In April Prince Sihanouk reported he had spent over a month visiting the "liberated areas" within Cambodia and claimed to have held a rally near Angkor. During his visit he received a reaffirmation of support from the insurgent Khmers Rouges, who recognized him as the sole legal head of state and the leader of the national resistance. Later, however, that support appeared to waver.

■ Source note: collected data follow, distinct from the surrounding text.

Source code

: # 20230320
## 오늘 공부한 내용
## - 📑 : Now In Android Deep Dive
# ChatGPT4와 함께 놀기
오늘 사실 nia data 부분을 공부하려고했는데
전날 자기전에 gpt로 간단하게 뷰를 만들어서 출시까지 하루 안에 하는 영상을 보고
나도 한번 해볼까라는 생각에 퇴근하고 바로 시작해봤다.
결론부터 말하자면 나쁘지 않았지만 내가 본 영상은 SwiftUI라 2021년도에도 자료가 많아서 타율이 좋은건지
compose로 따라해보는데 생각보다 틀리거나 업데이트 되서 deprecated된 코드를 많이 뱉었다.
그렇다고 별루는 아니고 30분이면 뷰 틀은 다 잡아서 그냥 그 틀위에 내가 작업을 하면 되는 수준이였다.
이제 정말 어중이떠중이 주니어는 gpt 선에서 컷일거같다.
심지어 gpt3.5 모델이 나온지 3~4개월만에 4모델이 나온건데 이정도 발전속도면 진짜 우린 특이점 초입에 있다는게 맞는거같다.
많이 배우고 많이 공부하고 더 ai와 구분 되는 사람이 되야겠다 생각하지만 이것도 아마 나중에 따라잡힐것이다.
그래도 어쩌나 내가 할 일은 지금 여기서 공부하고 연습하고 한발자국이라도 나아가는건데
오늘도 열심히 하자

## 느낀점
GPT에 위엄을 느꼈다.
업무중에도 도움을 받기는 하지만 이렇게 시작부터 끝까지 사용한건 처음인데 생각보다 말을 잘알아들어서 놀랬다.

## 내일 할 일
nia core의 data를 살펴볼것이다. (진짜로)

In the United States, the campaign by members of both houses of Congress to stop American bombing in Cambodia revived in earnest in May. Congress voted to cut off funds for continued bombing of Cambodia at the end of June, but President Nixon vetoed this legislation. A compromise was worked out, however, whereby all bombing was to cease on August 15, with explicit congressional authorization required for any further bombing. However, the United States continued to provide military and other assistance to the Cambodian government. In July the United States agreed to furnish economic assistance worth $24.6 million for the coming year, thus bringing the total authorized U.S. economic aid to Cambodia since 1971 to $220 million.

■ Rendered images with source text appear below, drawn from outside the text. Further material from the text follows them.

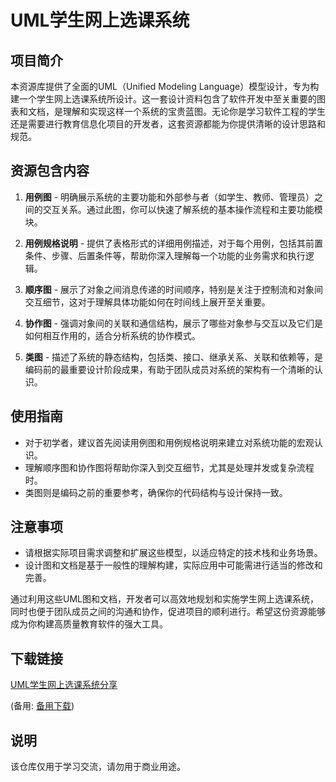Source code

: # UML学生网上选课系统

## 项目简介

本资源库提供了全面的UML（Unified Modeling Language）模型设计，专为构建一个学生网上选课系统所设计。这一套设计资料包含了软件开发中至关重要的图表和文档，是理解和实现这样一个系统的宝贵蓝图。无论你是学习软件工程的学生还是需要进行教育信息化项目的开发者，这套资源都能为你提供清晰的设计思路和规范。

## 资源包含内容

1. **用例图** - 明确展示系统的主要功能和外部参与者（如学生、教师、管理员）之间的交互关系。通过此图，你可以快速了解系统的基本操作流程和主要功能模块。

2. **用例规格说明** - 提供了表格形式的详细用例描述，对于每个用例，包括其前置条件、步骤、后置条件等，帮助你深入理解每一个功能的业务需求和执行逻辑。

3. **顺序图** - 展示了对象之间消息传递的时间顺序，特别是关注于控制流和对象间交互细节，这对于理解具体功能如何在时间线上展开至关重要。

4. **协作图** - 强调对象间的关联和通信结构，展示了哪些对象参与交互以及它们是如何相互作用的，适合分析系统的协作模式。

5. **类图** - 描述了系统的静态结构，包括类、接口、继承关系、关联和依赖等，是编码前的最重要设计阶段成果，有助于团队成员对系统的架构有一个清晰的认识。

## 使用指南

- 对于初学者，建议首先阅读用例图和用例规格说明来建立对系统功能的宏观认识。
- 理解顺序图和协作图将帮助你深入到交互细节，尤其是处理并发或复杂流程时。
- 类图则是编码之前的重要参考，确保你的代码结构与设计保持一致。

## 注意事项

- 请根据实际项目需求调整和扩展这些模型，以适应特定的技术栈和业务场景。
- 设计图和文档是基于一般性的理解构建，实际应用中可能需进行适当的修改和完善。

通过利用这些UML图和文档，开发者可以高效地规划和实施学生网上选课系统，同时也便于团队成员之间的沟通和协作，促进项目的顺利进行。希望这份资源能够成为你构建高质量教育软件的强大工具。

## 下载链接
[UML学生网上选课系统分享](https://pan.quark.cn/s/887ec235016c) 

(备用: [备用下载](https://pan.baidu.com/s/1h4TmDBedzSsfqWRTh6hvBg?pwd=1234))

## 说明

该仓库仅用于学习交流，请勿用于商业用途。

Past bombing of alleged Vietnamese sanctuaries inside Cambodia became a major U.S. domestic issue. Announcing the ground intervention by allied troops on April 30, 1970, President Nixon declared: "For five years, neither the United States nor South Vietnam moved against those enemy sanctuaries because we did not wish to violate the territory of a neutral nation." But in July 1973, Secretary of Defense James R. Schlesinger acknowledged that for 14 months prior to the invasion, U.S. B-52 bombers had engaged in over 3,000 raids against those sanctuaries without informing most congressmen or the public. The reason for the secrecy, President Nixon and Kissinger explained, was to protect the political position of Prince Sihanouk; had the bombing been made public, Sihanouk would have been compelled to protest and the bombing would have stopped, thereby endangering American lives. But Sihanouk, they claimed, had acquiesced to the secret raids. In September a Defense Department "white paper" disclosed that raids had also been mounted in support of Cambodian troops in 1970 and 1971, at a time when U.S. air support was supposedly confined to South Vietnamese operations. The white paper went on to describe the dual reporting system under which the secret Cambodia missions were recorded as having occurred over Vietnam.

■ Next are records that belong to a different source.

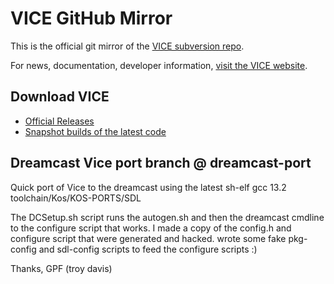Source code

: # VICE GitHub Mirror
This is the official git mirror of the [VICE subversion repo](https://sourceforge.net/p/vice-emu/code/HEAD/tree/).

For news, documentation, developer information, [visit the VICE website](https://vice-emu.sourceforge.io/).

## Download VICE
* [Official Releases](https://vice-emu.sourceforge.io/#download)
* [Snapshot builds of the latest code](https://github.com/VICE-Team/svn-mirror/releases)


## Dreamcast Vice port branch @ dreamcast-port

Quick port of Vice to the dreamcast using the latest sh-elf gcc 13.2 toolchain/Kos/KOS-PORTS/SDL

The DCSetup.sh script runs the autogen.sh and then the dreamcast cmdline to the configure script that works.
I made a copy of the config.h and configure script that were generated and hacked. wrote some fake pkg-config and sdl-config scripts to feed the configure scripts :)

Thanks,
GPF (troy davis)

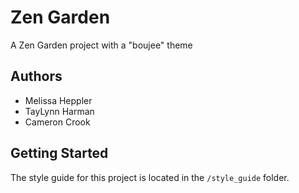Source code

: # Zen Garden

A Zen Garden project with a "boujee" theme

## Authors
- Melissa Heppler
- TayLynn Harman
- Cameron Crook

## Getting Started
The style guide for this project is located in the `/style_guide` folder.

The economy was totally dominated by the war, leading to mounting budgetary expenditure and deficits. A shortage of consumer goods and inflation led to a sharp increase in the cost of living.
Area and population.
Area, 69,898 sq. mi. Pop. (est. 1973), 7.8 million. Phnom Penh (cap.; est. 1972), 1.3 million.
Constitutional republic now ruled by Supreme State Council. Pres., Lon Nol; prem., In Tam.
Monetary unit, riel; 1 riel = US$0.005.
Virtually no exports because of the war. Principal imports: petroleum products, foodstuffs, and armaments. Main source of supply: United States.
Totally disrupted because of war.
Armed forces (est. 1972).
Army, 200,000; navy, 1,400; air force, 3,800.